ファミレスをでて2人と別れる前、さっき言われたことを早速試してみる。
「石上さん。今後も少し相談してもいいですか?」
「いいですよ」
「俺にはないのかよ!」
「卓也はこれからまだ3人も紹介してくれるんだろ? もう頼ってるじゃん」
「お。そうだな。残りの3人もいい奴だから期待してろよ」
「おう。ありがとな」
俺はそう言ってみんなと別れた。頼るか...。
家に入る時、優花もモデルの仕事帰りでちょうど合う。さっき言われたことを実行してみる。
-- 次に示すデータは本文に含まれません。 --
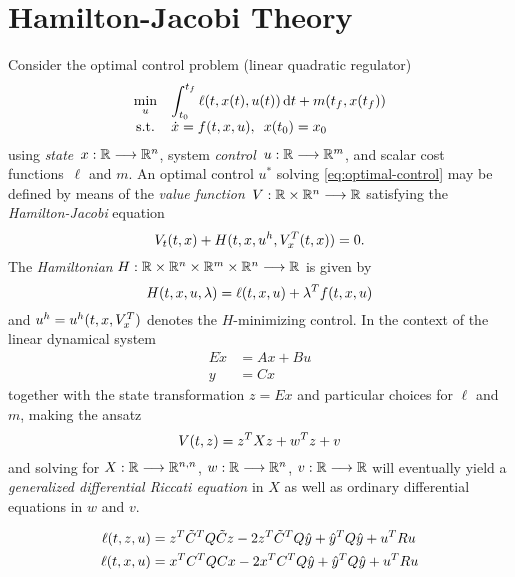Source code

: \cite{DrWatson}

\section{Hamilton-Jacobi Theory}

Consider the optimal control problem
(linear quadratic regulator)
\begin{equation}
  \everymath{\displaystyle}
  \begin{array}{cl}
    \min_u & \int_{t_0}^{t_f} \ell(t, x(t), u(t)) \dt + m(t_f, x(t_f)) \\
    \text{s.t.} & \dot{x} = f(t,x,u), \enspace x(t_0) = x_0
  \end{array}
  \label{eq:optimal-control}
\end{equation}
using \emph{state}~$x:\mathbb{R}\longrightarrow\mathbb{R}^n$, system \emph{control}~$u:\mathbb{R}\longrightarrow\mathbb{R}^m$,
and scalar cost functions~$\ell$ and $m$.
An optimal control $u^*$ solving \eqref{eq:optimal-control} may be defined by means of the
\emph{value function}~$V:\mathbb{R}\times\mathbb{R}^n\longrightarrow\mathbb{R}$ satisfying the \emph{Hamilton-Jacobi} equation
\begin{equation}
  V_t(t,x) + H(t,x,u^h,V_x^T(t,x)) = 0.
  \label{eq:hamilton-jacobi}
\end{equation}
The \emph{Hamiltonian} $H:\mathbb{R}\times\mathbb{R}^n\times\mathbb{R}^m\times\mathbb{R}^n\longrightarrow\mathbb{R}$ is given by
\begin{equation}
  H(t,x,u,\lambda) = \ell(t,x,u) + \lambda^T f(t,x,u)
\end{equation}
and $u^h = u^h(t,x,V_x^T)$ denotes the $H$-minimizing control.
In the context of the linear dynamical system
\begin{equation}
  \begin{aligned}
    E\dot{x} &= Ax + Bu \\
    y &= Cx
  \end{aligned}
\end{equation}
together with the state transformation $z=Ex$ and particular choices for $\ell$ and $m$,
making the ansatz
\begin{equation}
  V(t,z) = z^T Xz + w^T z + v
\end{equation}
and solving for $X:\mathbb{R}\longrightarrow\mathbb{R}^{n,n}$, $w:\mathbb{R}\longrightarrow\mathbb{R}^n$, $v:\mathbb{R}\longrightarrow\mathbb{R}$ will eventually
yield a \emph{generalized differential Riccati equation} in $X$ as well as
ordinary differential equations in $w$ and $v$.
\cite{Locatelli2011}

\begin{align}
  \ell(t, z, u) &= z^T \tilde C^T Q \tilde C z - 2z^T \tilde C^T Q \hat y + \hat y^T Q \hat y + u^T R u \\
  \ell(t, x, u) &= x^T C^T Q C x - 2x^T C^T Q \hat y + \hat y^T Q \hat y + u^T R u
\end{align}
\cite[(3.12)]{Lang2017}

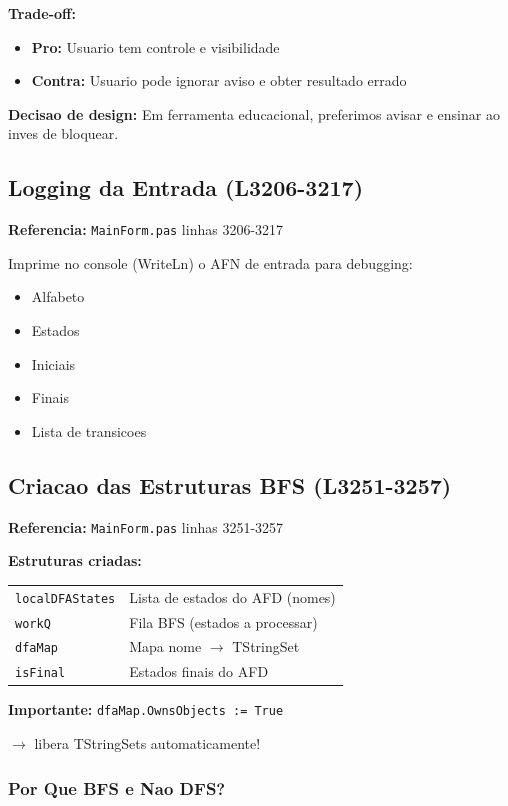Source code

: \documentclass[12pt,a4paper]{article}
\begin{document}
\textbf{Trade-off:}
\begin{itemize}
    \item \textbf{Pro:} Usuario tem controle e visibilidade
    \item \textbf{Contra:} Usuario pode ignorar aviso e obter resultado errado
\end{itemize}

\textbf{Decisao de design:} Em ferramenta educacional, preferimos avisar e ensinar ao inves de bloquear.

\subsection{Logging da Entrada (L3206-3217)}

\textbf{Referencia:} \texttt{MainForm.pas} linhas 3206-3217

Imprime no console (WriteLn) o AFN de entrada para debugging:
\begin{itemize}
    \item Alfabeto
    \item Estados
    \item Iniciais
    \item Finais
    \item Lista de transicoes
\end{itemize}

\subsection{Criacao das Estruturas BFS (L3251-3257)}

\textbf{Referencia:} \texttt{MainForm.pas} linhas 3251-3257

\textbf{Estruturas criadas:}

\begin{tabular}{ll}
\texttt{localDFAStates} & Lista de estados do AFD (nomes) \\
\texttt{workQ} & Fila BFS (estados a processar) \\
\texttt{dfaMap} & Mapa nome $\rightarrow$ TStringSet \\
\texttt{isFinal} & Estados finais do AFD \\
\end{tabular}

\textbf{Importante:} \texttt{dfaMap.OwnsObjects := True}

$\rightarrow$ libera TStringSets automaticamente!

\subsubsection{Por Que BFS e Nao DFS?}
\end{document}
「優花さ。もしよかったら月に一回どこか出かけてみないか?」
優花に対する気持ちもわかるし、優花を信用できるいい機会だと思う。
「え? 唐突だね。いいよ!」
「ありがとう」
優花はこころよく答えてくれる。優花が少し顔を赤くしていたのは多分、俺が遊びに誘っているからだろう。本当は俺がこんな奴じゃなければはっきりと告白の返事が出せるんだけどな。
でも周りにこんなに頼ろうと思えば頼れる人がいるっていうのは結構恵まれているな。